> **DATA TO EXAMINE**
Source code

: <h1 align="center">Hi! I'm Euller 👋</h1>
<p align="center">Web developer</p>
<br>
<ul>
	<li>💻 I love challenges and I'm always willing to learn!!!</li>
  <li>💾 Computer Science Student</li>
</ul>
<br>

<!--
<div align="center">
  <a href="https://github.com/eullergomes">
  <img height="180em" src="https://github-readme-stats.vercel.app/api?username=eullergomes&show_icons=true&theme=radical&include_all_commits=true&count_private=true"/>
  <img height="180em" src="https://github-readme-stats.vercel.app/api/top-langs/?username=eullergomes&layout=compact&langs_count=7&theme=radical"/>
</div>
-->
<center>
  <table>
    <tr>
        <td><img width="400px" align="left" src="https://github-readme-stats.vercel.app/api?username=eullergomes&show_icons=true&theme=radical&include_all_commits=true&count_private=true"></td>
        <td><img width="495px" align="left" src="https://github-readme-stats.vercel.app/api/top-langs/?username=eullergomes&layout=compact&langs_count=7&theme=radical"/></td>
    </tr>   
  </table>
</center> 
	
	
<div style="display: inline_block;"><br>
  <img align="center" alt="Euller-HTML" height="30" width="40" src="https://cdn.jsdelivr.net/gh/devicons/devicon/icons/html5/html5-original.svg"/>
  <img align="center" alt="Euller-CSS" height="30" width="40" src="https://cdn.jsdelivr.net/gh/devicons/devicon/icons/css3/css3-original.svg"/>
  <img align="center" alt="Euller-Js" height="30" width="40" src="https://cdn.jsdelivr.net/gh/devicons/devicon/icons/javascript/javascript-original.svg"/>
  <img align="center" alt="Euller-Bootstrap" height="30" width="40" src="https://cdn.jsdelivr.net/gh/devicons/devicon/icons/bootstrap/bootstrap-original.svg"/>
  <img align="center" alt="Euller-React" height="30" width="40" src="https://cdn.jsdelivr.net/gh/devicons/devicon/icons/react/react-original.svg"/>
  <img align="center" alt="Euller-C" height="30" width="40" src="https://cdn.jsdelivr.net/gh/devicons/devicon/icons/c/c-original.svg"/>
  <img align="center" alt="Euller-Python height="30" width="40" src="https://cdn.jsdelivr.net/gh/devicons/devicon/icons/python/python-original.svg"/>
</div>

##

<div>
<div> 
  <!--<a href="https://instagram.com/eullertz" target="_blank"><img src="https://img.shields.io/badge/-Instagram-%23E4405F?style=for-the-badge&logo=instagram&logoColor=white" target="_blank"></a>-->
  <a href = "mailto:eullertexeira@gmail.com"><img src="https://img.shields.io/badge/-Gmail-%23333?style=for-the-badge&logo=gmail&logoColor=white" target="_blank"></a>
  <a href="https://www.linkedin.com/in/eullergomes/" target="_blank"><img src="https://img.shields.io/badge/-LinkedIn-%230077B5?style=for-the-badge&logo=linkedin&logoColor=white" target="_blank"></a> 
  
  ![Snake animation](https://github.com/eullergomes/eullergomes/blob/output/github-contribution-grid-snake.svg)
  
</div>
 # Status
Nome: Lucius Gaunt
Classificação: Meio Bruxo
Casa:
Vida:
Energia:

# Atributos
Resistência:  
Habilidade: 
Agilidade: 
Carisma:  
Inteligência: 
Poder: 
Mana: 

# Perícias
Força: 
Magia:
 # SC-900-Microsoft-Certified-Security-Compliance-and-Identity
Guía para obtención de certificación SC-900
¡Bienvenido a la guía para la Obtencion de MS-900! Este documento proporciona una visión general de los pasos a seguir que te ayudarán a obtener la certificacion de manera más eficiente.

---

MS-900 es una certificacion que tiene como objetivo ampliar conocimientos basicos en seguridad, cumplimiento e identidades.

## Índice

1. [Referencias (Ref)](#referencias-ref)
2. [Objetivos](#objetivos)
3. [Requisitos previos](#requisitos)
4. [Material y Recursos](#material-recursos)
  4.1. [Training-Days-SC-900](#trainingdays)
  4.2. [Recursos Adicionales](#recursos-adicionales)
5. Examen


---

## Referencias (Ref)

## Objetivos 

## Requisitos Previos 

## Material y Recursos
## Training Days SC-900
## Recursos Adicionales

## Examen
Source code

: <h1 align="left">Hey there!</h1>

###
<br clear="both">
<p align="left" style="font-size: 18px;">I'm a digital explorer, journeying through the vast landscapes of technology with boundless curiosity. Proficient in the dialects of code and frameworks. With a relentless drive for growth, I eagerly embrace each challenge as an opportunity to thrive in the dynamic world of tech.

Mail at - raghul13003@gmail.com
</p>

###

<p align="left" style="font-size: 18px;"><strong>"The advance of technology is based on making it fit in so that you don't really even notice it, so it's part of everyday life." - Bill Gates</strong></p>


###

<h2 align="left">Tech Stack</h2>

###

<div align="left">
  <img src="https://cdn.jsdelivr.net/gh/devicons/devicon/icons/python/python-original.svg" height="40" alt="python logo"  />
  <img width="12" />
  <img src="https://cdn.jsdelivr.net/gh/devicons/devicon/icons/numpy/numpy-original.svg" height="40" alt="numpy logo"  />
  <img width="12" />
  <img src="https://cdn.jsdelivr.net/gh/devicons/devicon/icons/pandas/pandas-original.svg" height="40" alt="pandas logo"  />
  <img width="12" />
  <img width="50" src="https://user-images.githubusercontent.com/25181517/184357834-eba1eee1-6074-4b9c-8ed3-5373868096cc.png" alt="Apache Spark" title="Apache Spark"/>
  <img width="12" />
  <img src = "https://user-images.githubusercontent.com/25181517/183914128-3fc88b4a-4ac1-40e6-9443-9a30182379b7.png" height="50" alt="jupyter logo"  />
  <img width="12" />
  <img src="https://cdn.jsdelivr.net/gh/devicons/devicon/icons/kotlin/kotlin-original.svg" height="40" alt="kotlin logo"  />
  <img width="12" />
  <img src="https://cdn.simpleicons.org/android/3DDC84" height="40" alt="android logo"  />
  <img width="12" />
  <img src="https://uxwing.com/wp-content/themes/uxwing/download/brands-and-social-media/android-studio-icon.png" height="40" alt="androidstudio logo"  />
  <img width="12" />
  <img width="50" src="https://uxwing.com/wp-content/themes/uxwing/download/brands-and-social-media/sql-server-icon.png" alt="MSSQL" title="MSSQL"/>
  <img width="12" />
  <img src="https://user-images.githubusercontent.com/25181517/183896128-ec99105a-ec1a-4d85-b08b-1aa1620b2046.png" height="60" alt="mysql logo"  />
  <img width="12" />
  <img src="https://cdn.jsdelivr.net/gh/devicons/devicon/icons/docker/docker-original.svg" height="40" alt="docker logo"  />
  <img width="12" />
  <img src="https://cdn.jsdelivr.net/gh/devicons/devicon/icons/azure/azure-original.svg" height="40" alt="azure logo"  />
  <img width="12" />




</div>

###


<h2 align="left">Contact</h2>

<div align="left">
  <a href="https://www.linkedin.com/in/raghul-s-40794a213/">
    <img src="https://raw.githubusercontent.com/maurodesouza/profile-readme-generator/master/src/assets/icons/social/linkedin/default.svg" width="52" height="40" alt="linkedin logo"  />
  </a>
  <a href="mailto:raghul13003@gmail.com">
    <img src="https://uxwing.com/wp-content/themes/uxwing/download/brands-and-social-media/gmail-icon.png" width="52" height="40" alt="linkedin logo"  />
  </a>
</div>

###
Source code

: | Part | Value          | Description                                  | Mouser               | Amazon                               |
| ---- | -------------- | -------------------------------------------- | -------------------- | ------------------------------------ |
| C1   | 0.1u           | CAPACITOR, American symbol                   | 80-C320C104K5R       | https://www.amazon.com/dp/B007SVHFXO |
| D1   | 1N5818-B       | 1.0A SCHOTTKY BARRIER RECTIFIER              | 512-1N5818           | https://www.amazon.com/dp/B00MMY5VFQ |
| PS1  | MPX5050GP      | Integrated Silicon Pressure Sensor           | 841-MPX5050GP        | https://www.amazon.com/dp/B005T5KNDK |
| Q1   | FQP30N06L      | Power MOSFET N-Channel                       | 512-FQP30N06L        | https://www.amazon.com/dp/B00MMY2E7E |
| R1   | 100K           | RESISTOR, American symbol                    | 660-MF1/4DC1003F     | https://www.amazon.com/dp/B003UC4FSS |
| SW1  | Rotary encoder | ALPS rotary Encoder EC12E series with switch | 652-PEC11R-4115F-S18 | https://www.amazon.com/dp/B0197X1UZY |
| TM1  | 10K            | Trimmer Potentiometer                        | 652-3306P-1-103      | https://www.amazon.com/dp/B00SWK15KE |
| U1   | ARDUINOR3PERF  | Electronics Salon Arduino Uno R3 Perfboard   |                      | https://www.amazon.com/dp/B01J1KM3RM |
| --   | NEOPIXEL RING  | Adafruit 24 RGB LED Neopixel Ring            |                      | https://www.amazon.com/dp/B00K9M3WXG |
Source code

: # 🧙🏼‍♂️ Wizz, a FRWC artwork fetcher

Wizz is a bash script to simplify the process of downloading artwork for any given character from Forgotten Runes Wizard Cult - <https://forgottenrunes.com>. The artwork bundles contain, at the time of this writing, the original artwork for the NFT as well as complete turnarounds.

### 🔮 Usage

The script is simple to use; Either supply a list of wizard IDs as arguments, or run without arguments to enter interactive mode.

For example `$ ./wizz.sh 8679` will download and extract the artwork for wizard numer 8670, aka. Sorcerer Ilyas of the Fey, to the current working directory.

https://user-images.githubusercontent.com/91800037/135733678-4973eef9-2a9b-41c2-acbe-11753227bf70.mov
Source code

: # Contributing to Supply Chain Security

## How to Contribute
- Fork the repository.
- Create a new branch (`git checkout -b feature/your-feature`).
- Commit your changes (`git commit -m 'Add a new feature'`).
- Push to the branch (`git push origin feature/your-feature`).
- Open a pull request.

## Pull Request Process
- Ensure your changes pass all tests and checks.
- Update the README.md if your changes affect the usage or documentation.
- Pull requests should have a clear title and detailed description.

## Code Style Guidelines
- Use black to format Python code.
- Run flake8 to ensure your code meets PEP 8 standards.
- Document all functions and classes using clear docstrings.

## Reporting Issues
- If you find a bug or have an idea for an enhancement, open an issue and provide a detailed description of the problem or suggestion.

> **PROBLEM TO WORK ON**
Please find how many lines in the records hold "Training", then give that number with nothing else.

> **WRITTEN REPLY**
2